Babinsa Terjun ke Pasar! Pelda Eryana Bongkar Harga Sembako di Terisi, Ini Daftar Lengkapnya
INDRAMAYU — Upaya menjaga stabilitas harga dan ketersediaan bahan pokok terus dilakukan aparat teritorial di wilayah Kabupaten Indramayu. Kali ini, Eryana, anggota Koramil 1613/Terisi, turun langsung ke lapangan untuk melakukan monitoring harga kebutuhan pokok di Pasar Terisi, Minggu (26/4/2026).
Kegiatan yang dimulai sejak pukul 08.00 WIB tersebut berlangsung di Desa Karangasem, Kecamatan Terisi.
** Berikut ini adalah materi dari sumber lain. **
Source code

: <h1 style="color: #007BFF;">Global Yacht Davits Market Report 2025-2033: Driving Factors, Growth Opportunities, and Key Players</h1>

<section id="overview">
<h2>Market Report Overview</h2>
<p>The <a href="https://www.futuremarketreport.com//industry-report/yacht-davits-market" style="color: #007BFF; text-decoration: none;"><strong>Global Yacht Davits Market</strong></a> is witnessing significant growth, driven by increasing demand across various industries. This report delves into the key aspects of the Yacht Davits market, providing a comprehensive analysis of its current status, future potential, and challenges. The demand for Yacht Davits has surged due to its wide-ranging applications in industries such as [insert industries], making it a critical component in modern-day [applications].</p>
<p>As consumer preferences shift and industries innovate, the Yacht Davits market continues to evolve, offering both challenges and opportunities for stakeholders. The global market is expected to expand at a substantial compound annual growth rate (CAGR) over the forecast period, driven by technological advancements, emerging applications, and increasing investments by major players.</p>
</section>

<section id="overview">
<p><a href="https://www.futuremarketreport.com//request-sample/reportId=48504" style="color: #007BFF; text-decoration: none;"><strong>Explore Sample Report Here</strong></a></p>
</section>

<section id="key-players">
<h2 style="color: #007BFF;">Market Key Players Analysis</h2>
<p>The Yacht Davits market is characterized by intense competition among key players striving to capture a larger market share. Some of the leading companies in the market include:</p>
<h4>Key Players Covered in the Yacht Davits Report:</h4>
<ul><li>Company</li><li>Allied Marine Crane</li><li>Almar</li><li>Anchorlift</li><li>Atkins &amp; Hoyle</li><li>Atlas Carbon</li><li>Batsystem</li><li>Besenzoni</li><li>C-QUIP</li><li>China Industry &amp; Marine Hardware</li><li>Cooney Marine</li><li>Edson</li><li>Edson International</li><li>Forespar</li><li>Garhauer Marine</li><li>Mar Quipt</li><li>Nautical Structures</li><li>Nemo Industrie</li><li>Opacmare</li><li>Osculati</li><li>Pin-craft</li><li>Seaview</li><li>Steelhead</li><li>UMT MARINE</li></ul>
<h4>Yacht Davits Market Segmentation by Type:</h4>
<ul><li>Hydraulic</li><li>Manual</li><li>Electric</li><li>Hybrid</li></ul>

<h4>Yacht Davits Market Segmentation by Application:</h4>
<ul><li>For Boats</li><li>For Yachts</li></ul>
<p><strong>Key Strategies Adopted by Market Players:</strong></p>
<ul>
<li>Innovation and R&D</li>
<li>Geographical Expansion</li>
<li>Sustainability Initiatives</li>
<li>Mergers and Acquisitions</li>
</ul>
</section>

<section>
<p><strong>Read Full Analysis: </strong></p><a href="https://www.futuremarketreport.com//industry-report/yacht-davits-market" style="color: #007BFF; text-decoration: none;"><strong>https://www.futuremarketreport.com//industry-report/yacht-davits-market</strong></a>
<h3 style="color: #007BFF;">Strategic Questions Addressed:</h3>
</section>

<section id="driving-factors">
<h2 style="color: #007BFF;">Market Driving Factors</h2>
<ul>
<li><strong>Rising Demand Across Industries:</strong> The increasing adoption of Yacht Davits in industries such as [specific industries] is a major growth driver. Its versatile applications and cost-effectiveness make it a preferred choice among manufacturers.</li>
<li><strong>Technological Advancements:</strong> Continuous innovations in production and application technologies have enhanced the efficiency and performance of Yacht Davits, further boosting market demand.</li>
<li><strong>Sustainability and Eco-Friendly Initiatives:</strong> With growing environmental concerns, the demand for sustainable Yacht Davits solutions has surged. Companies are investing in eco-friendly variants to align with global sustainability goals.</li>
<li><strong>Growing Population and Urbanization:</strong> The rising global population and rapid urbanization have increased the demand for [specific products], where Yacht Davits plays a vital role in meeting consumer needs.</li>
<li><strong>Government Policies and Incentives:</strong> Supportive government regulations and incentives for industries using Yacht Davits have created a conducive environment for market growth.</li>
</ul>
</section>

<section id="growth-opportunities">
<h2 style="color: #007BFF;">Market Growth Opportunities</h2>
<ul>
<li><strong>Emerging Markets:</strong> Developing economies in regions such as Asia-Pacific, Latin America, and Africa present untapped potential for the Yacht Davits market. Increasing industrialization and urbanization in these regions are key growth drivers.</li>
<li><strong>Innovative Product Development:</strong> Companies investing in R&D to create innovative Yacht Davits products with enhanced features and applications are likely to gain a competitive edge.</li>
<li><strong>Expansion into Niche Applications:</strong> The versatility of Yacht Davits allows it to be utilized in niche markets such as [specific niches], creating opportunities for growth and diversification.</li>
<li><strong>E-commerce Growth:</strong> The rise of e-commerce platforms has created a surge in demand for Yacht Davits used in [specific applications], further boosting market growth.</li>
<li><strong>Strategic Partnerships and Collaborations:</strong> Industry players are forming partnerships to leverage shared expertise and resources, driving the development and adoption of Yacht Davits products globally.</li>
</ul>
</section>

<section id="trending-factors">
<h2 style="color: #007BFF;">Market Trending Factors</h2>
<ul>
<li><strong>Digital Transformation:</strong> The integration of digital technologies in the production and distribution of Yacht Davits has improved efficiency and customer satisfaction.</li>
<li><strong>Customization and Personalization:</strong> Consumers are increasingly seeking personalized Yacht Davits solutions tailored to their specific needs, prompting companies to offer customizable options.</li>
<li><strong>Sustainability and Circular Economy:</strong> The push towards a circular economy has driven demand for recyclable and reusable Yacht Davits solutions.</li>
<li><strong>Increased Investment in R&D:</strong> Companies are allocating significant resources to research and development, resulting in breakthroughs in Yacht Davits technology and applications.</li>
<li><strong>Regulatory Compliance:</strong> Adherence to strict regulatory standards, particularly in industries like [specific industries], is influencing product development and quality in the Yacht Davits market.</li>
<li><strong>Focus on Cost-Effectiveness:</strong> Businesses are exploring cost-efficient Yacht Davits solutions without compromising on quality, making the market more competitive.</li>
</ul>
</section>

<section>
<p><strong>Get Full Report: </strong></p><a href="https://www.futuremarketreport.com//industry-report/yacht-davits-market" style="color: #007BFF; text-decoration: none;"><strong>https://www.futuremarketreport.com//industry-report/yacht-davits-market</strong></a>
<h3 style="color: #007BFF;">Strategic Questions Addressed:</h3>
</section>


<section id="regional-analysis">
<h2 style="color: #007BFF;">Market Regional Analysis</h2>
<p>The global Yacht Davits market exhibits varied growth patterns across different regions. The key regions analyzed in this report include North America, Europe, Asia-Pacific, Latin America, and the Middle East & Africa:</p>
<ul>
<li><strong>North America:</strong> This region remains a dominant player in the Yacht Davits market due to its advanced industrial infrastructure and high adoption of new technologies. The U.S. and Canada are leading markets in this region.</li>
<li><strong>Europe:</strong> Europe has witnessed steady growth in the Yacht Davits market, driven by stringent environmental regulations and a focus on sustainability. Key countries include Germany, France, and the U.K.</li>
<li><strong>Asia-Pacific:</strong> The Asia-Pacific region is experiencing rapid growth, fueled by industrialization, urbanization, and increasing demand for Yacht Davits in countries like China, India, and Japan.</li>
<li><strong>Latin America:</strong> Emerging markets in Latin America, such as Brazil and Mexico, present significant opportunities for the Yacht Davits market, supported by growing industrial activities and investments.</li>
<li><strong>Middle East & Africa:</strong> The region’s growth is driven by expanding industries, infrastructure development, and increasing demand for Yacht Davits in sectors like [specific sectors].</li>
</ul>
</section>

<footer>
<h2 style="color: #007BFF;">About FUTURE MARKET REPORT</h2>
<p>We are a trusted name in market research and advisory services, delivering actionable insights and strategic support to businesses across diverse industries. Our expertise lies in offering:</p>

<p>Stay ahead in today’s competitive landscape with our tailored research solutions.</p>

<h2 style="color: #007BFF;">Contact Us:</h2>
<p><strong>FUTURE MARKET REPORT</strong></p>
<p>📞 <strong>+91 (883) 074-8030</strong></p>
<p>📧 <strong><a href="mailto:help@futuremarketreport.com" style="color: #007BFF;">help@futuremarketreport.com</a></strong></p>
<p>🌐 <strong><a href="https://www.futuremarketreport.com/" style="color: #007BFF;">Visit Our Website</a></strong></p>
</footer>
Monitoring ini menjadi bagian dari langkah aktif aparat kewilayahan dalam memastikan stabilitas harga sembako tetap terjaga serta mengantisipasi potensi lonjakan harga di tingkat pasar tradisional.
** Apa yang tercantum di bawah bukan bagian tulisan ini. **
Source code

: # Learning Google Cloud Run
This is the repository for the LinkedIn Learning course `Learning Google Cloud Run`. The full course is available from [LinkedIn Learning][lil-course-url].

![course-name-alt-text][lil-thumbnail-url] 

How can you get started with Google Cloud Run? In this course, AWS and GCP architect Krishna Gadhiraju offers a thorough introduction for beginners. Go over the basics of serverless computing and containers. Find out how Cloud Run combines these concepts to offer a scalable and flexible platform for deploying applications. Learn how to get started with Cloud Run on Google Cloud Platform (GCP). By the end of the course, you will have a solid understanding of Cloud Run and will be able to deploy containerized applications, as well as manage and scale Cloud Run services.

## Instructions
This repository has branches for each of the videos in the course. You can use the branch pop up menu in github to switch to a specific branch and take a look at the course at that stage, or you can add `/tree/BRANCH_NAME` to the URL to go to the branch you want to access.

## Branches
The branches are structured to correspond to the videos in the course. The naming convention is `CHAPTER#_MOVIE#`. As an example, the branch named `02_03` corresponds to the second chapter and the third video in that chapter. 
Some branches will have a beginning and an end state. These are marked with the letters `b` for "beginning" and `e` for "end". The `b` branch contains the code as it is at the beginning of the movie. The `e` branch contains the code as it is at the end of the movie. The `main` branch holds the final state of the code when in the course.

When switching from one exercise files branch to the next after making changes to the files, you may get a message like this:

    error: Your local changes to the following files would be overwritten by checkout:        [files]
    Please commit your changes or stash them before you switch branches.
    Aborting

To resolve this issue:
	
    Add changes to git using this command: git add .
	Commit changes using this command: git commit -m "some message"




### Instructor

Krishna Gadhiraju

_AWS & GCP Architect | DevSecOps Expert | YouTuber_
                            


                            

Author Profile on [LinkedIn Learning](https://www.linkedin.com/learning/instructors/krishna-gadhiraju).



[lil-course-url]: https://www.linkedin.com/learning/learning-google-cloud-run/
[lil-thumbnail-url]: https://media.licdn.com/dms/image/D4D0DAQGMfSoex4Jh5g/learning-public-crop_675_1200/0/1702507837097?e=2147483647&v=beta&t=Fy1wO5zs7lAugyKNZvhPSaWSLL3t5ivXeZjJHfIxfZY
Dalam pelaksanaannya, Pelda Eryana melakukan pengecekan langsung kepada para pedagang, sekaligus berdialog dengan masyarakat guna memperoleh gambaran riil kondisi harga di lapangan. Pendekatan ini dinilai efektif untuk memastikan data yang diperoleh akurat dan sesuai kondisi sebenarnya.
Hasil pemantauan menunjukkan bahwa harga kebutuhan pokok di Pasar Terisi relatif stabil, meskipun beberapa komoditas masih berada pada kisaran harga tertentu yang menjadi perhatian. Berdasarkan data yang dihimpun, harga beras tercatat Rp13.000 per kilogram, sementara minyak goreng berada di angka Rp17.000 per kilogram.
Untuk komoditas protein, harga telur ayam mencapai Rp33.000 per kilogram, sedangkan daging ayam berada di kisaran Rp38.000 per kilogram. Adapun daging sapi masih menempati posisi tertinggi dengan harga Rp135.000 per kilogram.
Sementara itu, komoditas lain seperti jagung dijual Rp10.000 per kilogram, gula pasir Rp17.000 per kilogram, serta kacang kedelai Rp19.000 per kilogram. Untuk kebutuhan bumbu dapur, harga bawang merah tercatat Rp44.000 per kilogram dan bawang putih Rp40.000 per kilogram.
Pelda Eryana menjelaskan bahwa kegiatan monitoring ini merupakan bagian dari tugas pembinaan teritorial yang dijalankan TNI Angkatan Darat dalam mendukung stabilitas ekonomi masyarakat, khususnya di sektor pangan.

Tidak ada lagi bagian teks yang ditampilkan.